▶ **YOUR INSTRUCTIONS**
Every line from the top of the records through the line containing "看了下楼中关于传统女性反易被放弃·想了下" should be retyped exactly; the pictures should not.

*** Opening of DATA FOR PROCESSING ***

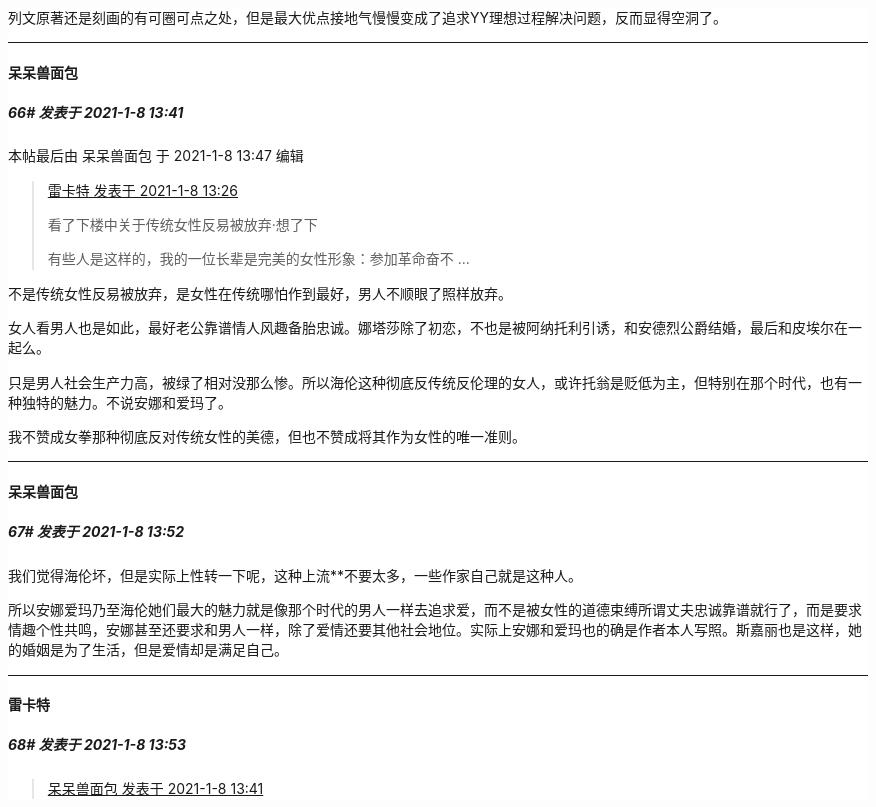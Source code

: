 列文原著还是刻画的有可圈可点之处，但是最大优点接地气慢慢变成了追求YY理想过程解决问题，反而显得空洞了。







*****

####  呆呆兽面包  
##### 66#       发表于 2021-1-8 13:41



 本帖最后由 呆呆兽面包 于 2021-1-8 13:47 编辑 
<blockquote><a href="httphttps://bbs.saraba1st.com/2b/forum.php?mod=redirect&amp;goto=findpost&amp;pid=49975196&amp;ptid=1981650" target="_blank">雷卡特 发表于 2021-1-8 13:26</a>

看了下楼中关于传统女性反易被放弃·想了下

有些人是这样的，我的一位长辈是完美的女性形象：参加革命奋不 ...</blockquote>
不是传统女性反易被放弃，是女性在传统哪怕作到最好，男人不顺眼了照样放弃。


女人看男人也是如此，最好老公靠谱情人风趣备胎忠诚。娜塔莎除了初恋，不也是被阿纳托利引诱，和安德烈公爵结婚，最后和皮埃尔在一起么。


只是男人社会生产力高，被绿了相对没那么惨。所以海伦这种彻底反传统反伦理的女人，或许托翁是贬低为主，但特别在那个时代，也有一种独特的魅力。不说安娜和爱玛了。


我不赞成女拳那种彻底反对传统女性的美德，但也不赞成将其作为女性的唯一准则。








*****

####  呆呆兽面包  
##### 67#       发表于 2021-1-8 13:52




我们觉得海伦坏，但是实际上性转一下呢，这种上流**不要太多，一些作家自己就是这种人。


所以安娜爱玛乃至海伦她们最大的魅力就是像那个时代的男人一样去追求爱，而不是被女性的道德束缚所谓丈夫忠诚靠谱就行了，而是要求情趣个性共鸣，安娜甚至还要求和男人一样，除了爱情还要其他社会地位。实际上安娜和爱玛也的确是作者本人写照。斯嘉丽也是这样，她的婚姻是为了生活，但是爱情却是满足自己。







*****

####  雷卡特  
##### 68#       发表于 2021-1-8 13:53



<blockquote><a href="httphttps://bbs.saraba1st.com/2b/forum.php?mod=redirect&amp;goto=findpost&amp;pid=49975341&amp;ptid=1981650" target="_blank">呆呆兽面包 发表于 2021-1-8 13:41</a>
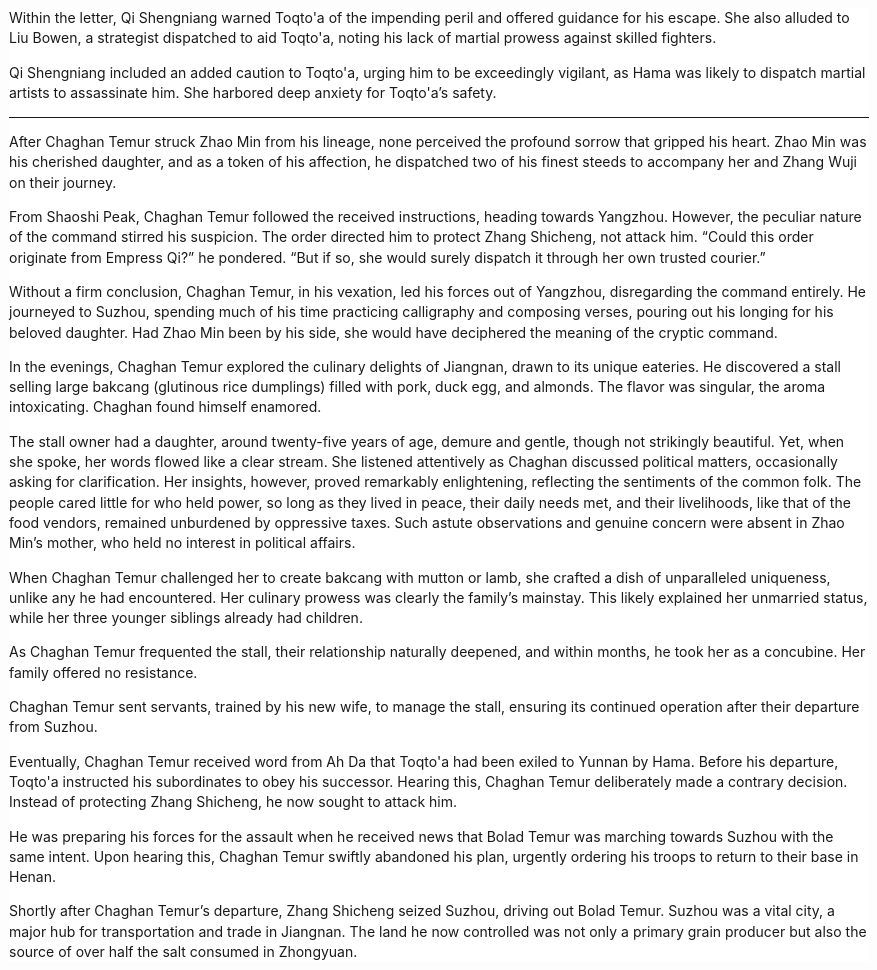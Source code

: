Within the letter, Qi Shengniang warned Toqto'a of the impending peril and offered guidance for his escape. She also alluded to Liu Bowen, a strategist dispatched to aid Toqto'a, noting his lack of martial prowess against skilled fighters.

Qi Shengniang included an added caution to Toqto'a, urging him to be exceedingly vigilant, as Hama was likely to dispatch martial artists to assassinate him. She harbored deep anxiety for Toqto'a’s safety.

******************

After Chaghan Temur struck Zhao Min from his lineage, none perceived the profound sorrow that gripped his heart. Zhao Min was his cherished daughter, and as a token of his affection, he dispatched two of his finest steeds to accompany her and Zhang Wuji on their journey.

From Shaoshi Peak, Chaghan Temur followed the received instructions, heading towards Yangzhou. However, the peculiar nature of the command stirred his suspicion. The order directed him to protect Zhang Shicheng, not attack him. “Could this order originate from Empress Qi?” he pondered. “But if so, she would surely dispatch it through her own trusted courier.”

Without a firm conclusion, Chaghan Temur, in his vexation, led his forces out of Yangzhou, disregarding the command entirely. He journeyed to Suzhou, spending much of his time practicing calligraphy and composing verses, pouring out his longing for his beloved daughter. Had Zhao Min been by his side, she would have deciphered the meaning of the cryptic command.

In the evenings, Chaghan Temur explored the culinary delights of Jiangnan, drawn to its unique eateries. He discovered a stall selling large bakcang (glutinous rice dumplings) filled with pork, duck egg, and almonds. The flavor was singular, the aroma intoxicating. Chaghan found himself enamored.

The stall owner had a daughter, around twenty-five years of age, demure and gentle, though not strikingly beautiful. Yet, when she spoke, her words flowed like a clear stream. She listened attentively as Chaghan discussed political matters, occasionally asking for clarification. Her insights, however, proved remarkably enlightening, reflecting the sentiments of the common folk. The people cared little for who held power, so long as they lived in peace, their daily needs met, and their livelihoods, like that of the food vendors, remained unburdened by oppressive taxes. Such astute observations and genuine concern were absent in Zhao Min’s mother, who held no interest in political affairs.

When Chaghan Temur challenged her to create bakcang with mutton or lamb, she crafted a dish of unparalleled uniqueness, unlike any he had encountered. Her culinary prowess was clearly the family’s mainstay. This likely explained her unmarried status, while her three younger siblings already had children.

As Chaghan Temur frequented the stall, their relationship naturally deepened, and within months, he took her as a concubine. Her family offered no resistance.

Chaghan Temur sent servants, trained by his new wife, to manage the stall, ensuring its continued operation after their departure from Suzhou.

Eventually, Chaghan Temur received word from Ah Da that Toqto'a had been exiled to Yunnan by Hama. Before his departure, Toqto'a instructed his subordinates to obey his successor. Hearing this, Chaghan Temur deliberately made a contrary decision. Instead of protecting Zhang Shicheng, he now sought to attack him.

He was preparing his forces for the assault when he received news that Bolad Temur was marching towards Suzhou with the same intent. Upon hearing this, Chaghan Temur swiftly abandoned his plan, urgently ordering his troops to return to their base in Henan.

Shortly after Chaghan Temur’s departure, Zhang Shicheng seized Suzhou, driving out Bolad Temur. Suzhou was a vital city, a major hub for transportation and trade in Jiangnan. The land he now controlled was not only a primary grain producer but also the source of over half the salt consumed in Zhongyuan.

*** Close of DATA FOR PROCESSING ***

▶ **ANSWER FOR THE TASK**
Source code

: 列文原著还是刻画的有可圈可点之处，但是最大优点接地气慢慢变成了追求YY理想过程解决问题，反而显得空洞了。







*****

####  呆呆兽面包  
##### 66#       发表于 2021-1-8 13:41



 本帖最后由 呆呆兽面包 于 2021-1-8 13:47 编辑 
<blockquote><a href="httphttps://bbs.saraba1st.com/2b/forum.php?mod=redirect&amp;goto=findpost&amp;pid=49975196&amp;ptid=1981650" target="_blank">雷卡特 发表于 2021-1-8 13:26</a>

看了下楼中关于传统女性反易被放弃·想了下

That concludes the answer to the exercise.